In this study, the investigators will establish a workflow to generate unique patterns of the donor-reactive T cell repertoire using mixed lymphocyte reactions to select alloreactive T cell clones prior to transplantation Tissue infiltrating as well as blood bound T cells will be characterized based on:

1. Identification of donor-specific T cell receptor sequences pre- and post-transplant by in vitro expansion to determine unique patterns

2. Quantification and comparison of donor-specific T cell clones in kidney biopsy and blood samples.
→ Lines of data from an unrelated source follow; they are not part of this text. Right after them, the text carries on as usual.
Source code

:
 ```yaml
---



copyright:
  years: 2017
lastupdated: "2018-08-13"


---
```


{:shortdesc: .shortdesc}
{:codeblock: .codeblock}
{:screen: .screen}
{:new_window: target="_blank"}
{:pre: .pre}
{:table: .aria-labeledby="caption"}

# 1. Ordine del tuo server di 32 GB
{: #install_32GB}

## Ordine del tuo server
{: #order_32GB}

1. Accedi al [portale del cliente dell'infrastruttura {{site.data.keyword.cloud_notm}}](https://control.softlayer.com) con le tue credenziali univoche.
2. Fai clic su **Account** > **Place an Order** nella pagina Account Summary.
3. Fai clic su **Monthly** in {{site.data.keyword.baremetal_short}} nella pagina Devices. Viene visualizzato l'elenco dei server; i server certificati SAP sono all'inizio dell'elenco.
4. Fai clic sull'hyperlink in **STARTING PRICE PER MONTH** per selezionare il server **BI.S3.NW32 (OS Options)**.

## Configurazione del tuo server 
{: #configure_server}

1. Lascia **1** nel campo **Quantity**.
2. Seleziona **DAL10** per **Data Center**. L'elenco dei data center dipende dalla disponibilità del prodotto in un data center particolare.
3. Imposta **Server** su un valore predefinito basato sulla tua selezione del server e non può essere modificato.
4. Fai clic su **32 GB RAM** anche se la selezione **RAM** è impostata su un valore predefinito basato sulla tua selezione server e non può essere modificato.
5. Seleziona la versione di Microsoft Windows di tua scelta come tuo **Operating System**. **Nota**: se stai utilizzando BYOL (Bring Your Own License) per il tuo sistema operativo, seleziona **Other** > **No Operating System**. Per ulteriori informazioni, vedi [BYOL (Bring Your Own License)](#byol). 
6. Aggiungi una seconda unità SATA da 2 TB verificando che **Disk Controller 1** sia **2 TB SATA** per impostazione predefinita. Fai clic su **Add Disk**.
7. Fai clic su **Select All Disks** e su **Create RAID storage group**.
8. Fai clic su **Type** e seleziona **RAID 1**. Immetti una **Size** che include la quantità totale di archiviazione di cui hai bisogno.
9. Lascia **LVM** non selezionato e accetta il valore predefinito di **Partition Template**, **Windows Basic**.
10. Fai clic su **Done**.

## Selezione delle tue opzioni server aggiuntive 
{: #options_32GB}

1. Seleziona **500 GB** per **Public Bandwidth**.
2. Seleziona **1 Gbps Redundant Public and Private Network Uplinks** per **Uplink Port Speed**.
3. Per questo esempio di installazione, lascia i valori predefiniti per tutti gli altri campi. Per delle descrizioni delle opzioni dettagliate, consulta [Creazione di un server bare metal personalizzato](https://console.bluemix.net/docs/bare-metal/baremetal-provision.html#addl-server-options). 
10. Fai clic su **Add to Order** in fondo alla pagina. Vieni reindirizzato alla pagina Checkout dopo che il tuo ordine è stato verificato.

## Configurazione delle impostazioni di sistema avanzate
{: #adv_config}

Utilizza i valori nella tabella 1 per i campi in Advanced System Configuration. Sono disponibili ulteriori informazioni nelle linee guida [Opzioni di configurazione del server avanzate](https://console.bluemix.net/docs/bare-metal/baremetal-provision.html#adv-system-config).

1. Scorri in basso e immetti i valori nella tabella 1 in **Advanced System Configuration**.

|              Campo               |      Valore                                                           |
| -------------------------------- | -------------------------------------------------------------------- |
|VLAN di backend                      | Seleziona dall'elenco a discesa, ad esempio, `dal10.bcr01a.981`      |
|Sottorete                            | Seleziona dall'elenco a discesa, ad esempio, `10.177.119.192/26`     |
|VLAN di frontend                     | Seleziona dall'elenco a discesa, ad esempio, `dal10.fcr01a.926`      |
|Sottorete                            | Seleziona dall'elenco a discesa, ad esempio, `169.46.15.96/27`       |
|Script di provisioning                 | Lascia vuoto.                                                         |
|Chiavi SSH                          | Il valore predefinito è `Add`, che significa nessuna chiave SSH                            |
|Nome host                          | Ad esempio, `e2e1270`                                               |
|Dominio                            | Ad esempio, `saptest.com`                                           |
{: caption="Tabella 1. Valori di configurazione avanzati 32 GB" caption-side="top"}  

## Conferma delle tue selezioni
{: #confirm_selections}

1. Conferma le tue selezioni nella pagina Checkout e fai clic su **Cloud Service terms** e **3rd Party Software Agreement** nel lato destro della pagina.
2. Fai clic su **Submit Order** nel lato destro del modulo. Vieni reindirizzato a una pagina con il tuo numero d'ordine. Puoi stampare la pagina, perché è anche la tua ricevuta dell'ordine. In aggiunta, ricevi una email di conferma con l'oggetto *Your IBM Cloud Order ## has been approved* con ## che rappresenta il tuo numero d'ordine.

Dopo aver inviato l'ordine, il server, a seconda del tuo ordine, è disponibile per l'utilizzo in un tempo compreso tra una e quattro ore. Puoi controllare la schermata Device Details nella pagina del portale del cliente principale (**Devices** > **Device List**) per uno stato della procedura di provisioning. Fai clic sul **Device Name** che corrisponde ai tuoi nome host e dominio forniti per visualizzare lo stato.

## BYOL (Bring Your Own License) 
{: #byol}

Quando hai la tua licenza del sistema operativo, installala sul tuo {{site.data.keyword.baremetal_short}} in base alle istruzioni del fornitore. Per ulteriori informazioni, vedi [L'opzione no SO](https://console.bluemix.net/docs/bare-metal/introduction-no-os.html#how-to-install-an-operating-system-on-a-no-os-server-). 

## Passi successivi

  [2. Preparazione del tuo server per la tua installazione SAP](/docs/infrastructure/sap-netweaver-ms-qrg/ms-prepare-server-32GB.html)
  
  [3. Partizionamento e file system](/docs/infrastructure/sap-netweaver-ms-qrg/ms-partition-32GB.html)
3. Analysis of the TCR repertoire diversities derived from kidney biopsy and blood samples and association of repertoire diversities with the histomorphological phenotype of T cell mediated rejection.

4. Identification of T cell subtypes within the donor-reactive population. The investigators specifically hypothesize that highly expanded donor-reactive T cell clones in both kidney tissue and blood samples at time of indication biopsy are associated with the histological phenotype of acute T cell mediated rejection. The investigators have previously shown that there is a strong correlation between highly expanded tissue-resident T cell clones and the repertoire found in periphery blood samples. To trace and quantify donor reactive T cells the investigators will apply a truly quantitative approach for immune repertoire profiling based on high- throughput sequencing. The investigators ultimate goal is to develop a diagnostic tool to assess alloreactive cellular immunoresponses based on peripheral blood samples.

Detailed Description

Kidney transplant recipients receiving a non lymphodepletional induction therapy at the investigators center will be included in this study.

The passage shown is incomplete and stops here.